16) Single use, disposable, envelope device according to claim 1 , wherein the flexible envelope means further comprises an envelope expansion means located proximally near to the distal extremity.

17) Single use, disposable, envelope device according to claim 1 , wherein the envelope expansion means comprises folds of material, integrated into said flexible envelope means.

18) Single use, disposable, envelope device according to claim 17, wherein the folds are made of the same material as the flexible envelope.

19) Single use, disposable, envelope device according to claim 1 , wherein the openable proximal extremity further comprises flexible envelope strengthening means.

20) Single use, disposable, envelope device according to claim 19, wherein the flexible envelope strengthening means comprise a sleeve attached to the flexible envelope.

21 ) Single use, disposable, envelope device according to claim 1 , wherein the device further comprises a cannula guide means disposed towards to the distal extremity of said envelope on an outer surface thereof, in a substantially axial alignment to an optical axis of an optical instrument inserted within said flexible envelope.

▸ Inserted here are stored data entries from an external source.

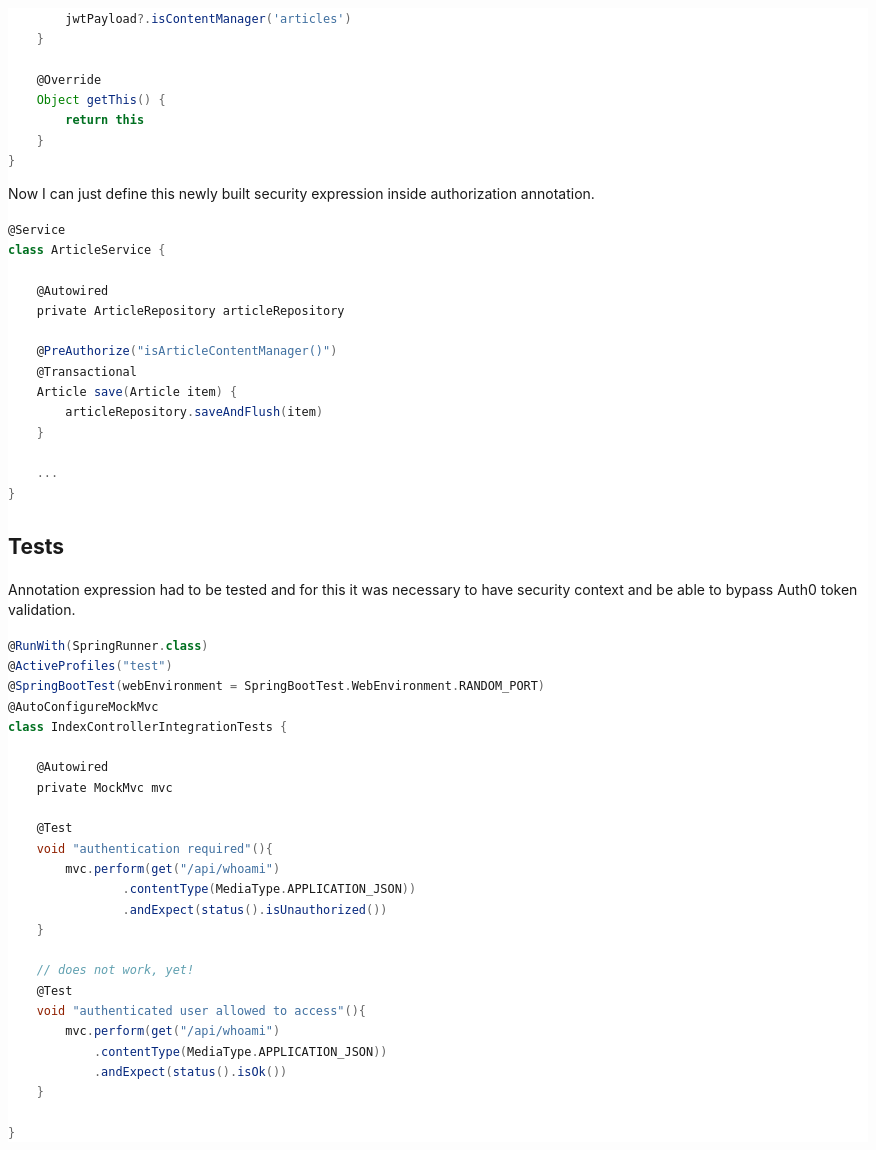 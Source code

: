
 ```groovy
        jwtPayload?.isContentManager('articles')
    }

    @Override
    Object getThis() {
        return this
    }
}
```

Now I can just define this newly built security expression inside authorization annotation.

```groovy
@Service
class ArticleService {

    @Autowired
    private ArticleRepository articleRepository

    @PreAuthorize("isArticleContentManager()")
    @Transactional
    Article save(Article item) {
        articleRepository.saveAndFlush(item)
    }

    ...
}
```

## Tests

Annotation expression had to be tested and for this it was necessary to have security context and be able to bypass Auth0 token validation.

```groovy
@RunWith(SpringRunner.class)
@ActiveProfiles("test")
@SpringBootTest(webEnvironment = SpringBootTest.WebEnvironment.RANDOM_PORT)
@AutoConfigureMockMvc
class IndexControllerIntegrationTests {

    @Autowired
    private MockMvc mvc

    @Test
    void "authentication required"(){
        mvc.perform(get("/api/whoami")
                .contentType(MediaType.APPLICATION_JSON))
                .andExpect(status().isUnauthorized())
    }

    // does not work, yet!
    @Test
    void "authenticated user allowed to access"(){
        mvc.perform(get("/api/whoami")
            .contentType(MediaType.APPLICATION_JSON))
            .andExpect(status().isOk())
    }

}
```
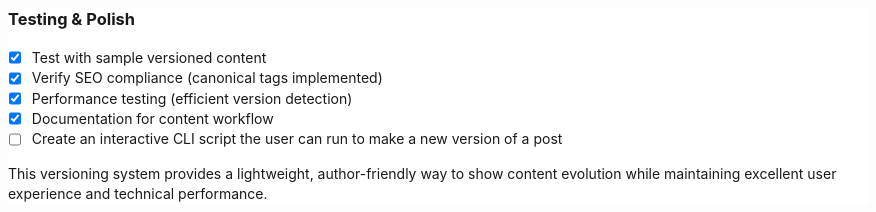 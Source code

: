 ### Testing & Polish
- [x] Test with sample versioned content
- [x] Verify SEO compliance (canonical tags implemented)
- [x] Performance testing (efficient version detection)
- [x] Documentation for content workflow
- [ ] Create an interactive CLI script the user can run to make a new version of a post

This versioning system provides a lightweight, author-friendly way to show content evolution while maintaining excellent user experience and technical performance.
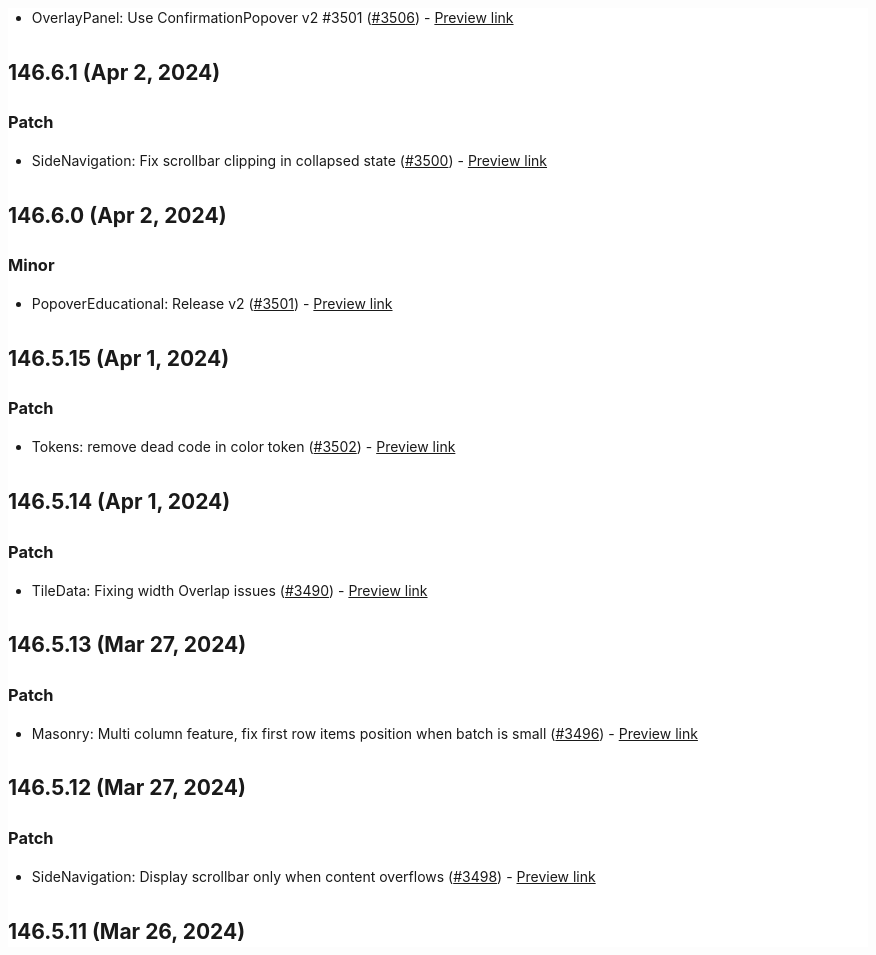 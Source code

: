 - OverlayPanel: Use ConfirmationPopover v2 #3501 ([#3506](https://github.com/pinterest/gestalt/pull/3506)) - [Preview link](https://deploy-preview-3506--gestalt.netlify.app?devexample=true)

## 146.6.1 (Apr 2, 2024)

### Patch

- SideNavigation: Fix scrollbar clipping in collapsed state ([#3500](https://github.com/pinterest/gestalt/pull/3500)) - [Preview link](https://deploy-preview-3500--gestalt.netlify.app?devexample=true)

## 146.6.0 (Apr 2, 2024)

### Minor

- PopoverEducational: Release v2 ([#3501](https://github.com/pinterest/gestalt/pull/3501)) - [Preview link](https://deploy-preview-3501--gestalt.netlify.app?devexample=true)

## 146.5.15 (Apr 1, 2024)

### Patch

- Tokens: remove dead code in color token ([#3502](https://github.com/pinterest/gestalt/pull/3502)) - [Preview link](https://deploy-preview-3502--gestalt.netlify.app?devexample=true)

## 146.5.14 (Apr 1, 2024)

### Patch

- TileData: Fixing width Overlap issues ([#3490](https://github.com/pinterest/gestalt/pull/3490)) - [Preview link](https://deploy-preview-3490--gestalt.netlify.app?devexample=true)

## 146.5.13 (Mar 27, 2024)

### Patch

- Masonry: Multi column feature, fix first row items position when batch is small ([#3496](https://github.com/pinterest/gestalt/pull/3496)) - [Preview link](https://deploy-preview-3496--gestalt.netlify.app?devexample=true)

## 146.5.12 (Mar 27, 2024)

### Patch

- SideNavigation: Display scrollbar only when content overflows ([#3498](https://github.com/pinterest/gestalt/pull/3498)) - [Preview link](https://deploy-preview-3498--gestalt.netlify.app?devexample=true)

## 146.5.11 (Mar 26, 2024)

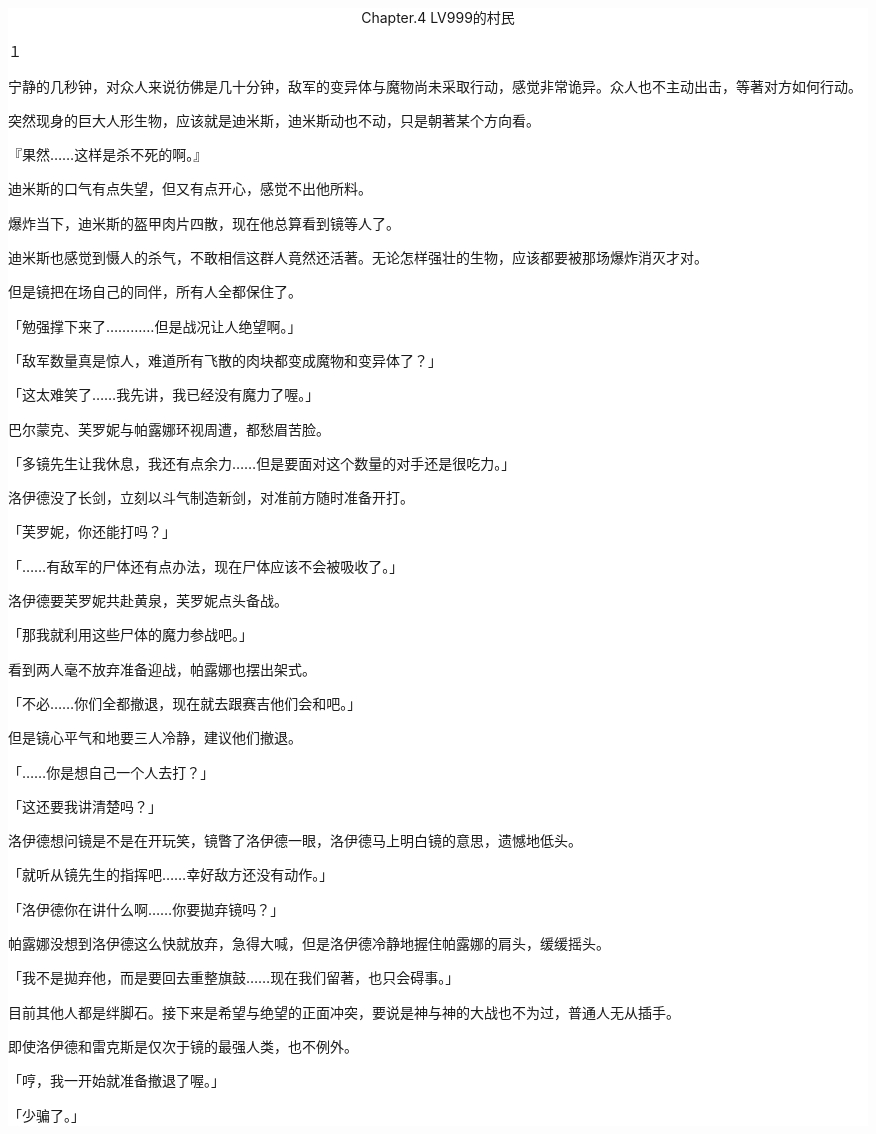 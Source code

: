 <p align="center">Chapter.4 LV999的村民</p>

１

宁静的几秒钟，对众人来说彷佛是几十分钟，敌军的变异体与魔物尚未采取行动，感觉非常诡异。众人也不主动出击，等著对方如何行动。

突然现身的巨大人形生物，应该就是迪米斯，迪米斯动也不动，只是朝著某个方向看。

『果然……这样是杀不死的啊。』

迪米斯的口气有点失望，但又有点开心，感觉不出他所料。

爆炸当下，迪米斯的盔甲肉片四散，现在他总算看到镜等人了。

迪米斯也感觉到慑人的杀气，不敢相信这群人竟然还活著。无论怎样强壮的生物，应该都要被那场爆炸消灭才对。

但是镜把在场自己的同伴，所有人全都保住了。

「勉强撑下来了…………但是战况让人绝望啊。」

「敌军数量真是惊人，难道所有飞散的肉块都变成魔物和变异体了？」

「这太难笑了……我先讲，我已经没有魔力了喔。」

巴尔蒙克、芙罗妮与帕露娜环视周遭，都愁眉苦脸。

「多镜先生让我休息，我还有点余力……但是要面对这个数量的对手还是很吃力。」

洛伊德没了长剑，立刻以斗气制造新剑，对准前方随时准备开打。

「芙罗妮，你还能打吗？」

「……有敌军的尸体还有点办法，现在尸体应该不会被吸收了。」

洛伊德要芙罗妮共赴黄泉，芙罗妮点头备战。

「那我就利用这些尸体的魔力参战吧。」

看到两人毫不放弃准备迎战，帕露娜也摆出架式。

「不必……你们全都撤退，现在就去跟赛吉他们会和吧。」

但是镜心平气和地要三人冷静，建议他们撤退。

「……你是想自己一个人去打？」

「这还要我讲清楚吗？」

洛伊德想问镜是不是在开玩笑，镜瞥了洛伊德一眼，洛伊德马上明白镜的意思，遗憾地低头。

「就听从镜先生的指挥吧……幸好敌方还没有动作。」

「洛伊德你在讲什么啊……你要拋弃镜吗？」

帕露娜没想到洛伊德这么快就放弃，急得大喊，但是洛伊德冷静地握住帕露娜的肩头，缓缓摇头。

「我不是拋弃他，而是要回去重整旗鼓……现在我们留著，也只会碍事。」

目前其他人都是绊脚石。接下来是希望与绝望的正面冲突，要说是神与神的大战也不为过，普通人无从插手。

即使洛伊德和雷克斯是仅次于镜的最强人类，也不例外。

「哼，我一开始就准备撤退了喔。」

「少骗了。」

22) Single use, disposable, envelope device according to claim 21 , wherein the distal extremity of the flexible envelope has a narrowed cross-section compared to the remainder of the envelope.

23) Single use, disposable, envelope device according to claim 22, wherein the narrowed distal extremity of the flexible envelope substantially defines an optical axis.

24) Single use, disposable, envelope device according to claim 21 , wherein the cannula guide comprises at least one strap means, preferably two strap means, adapted to surround and secure the flexible envelope around an imaging equipment means inserted therein.

25) Single use, disposable, envelope device according to claim 24, wherein the strap means comprise at least one length of adhesive tape, disposed substantially orthogonally to the longitudinal axis of said cannula guide.

26) Single use, disposable, envelope device according to claim 21 , wherein the cannula guide comprises a longitudinal bore extending from a first, proximal end of the guide to a second, distal end of the guide.

27) Single use, disposable, envelope device according to claim 26, wherein the longitudinal bore has a substantially circular cross-section.

28) Single use, disposable, envelope device according to claim 21 , wherein an image enhancement media is located within the space defined by an interior of the flexible envelope at its proximal extremity. 29) Single use, disposable, envelope device according to claim 38, wherein the image enhancing media is a gel adapted to conveying ultrasound waves.

30) Single use, disposable, envelope device according to claim 1 , wherein the fluid impermeable distal port means consists of an extension of the flexible envelope.

31 ) Single use, disposable, envelope device according to claim 21 , wherein the cannula guide means are bonded to the exterior surface of the flexible envelope.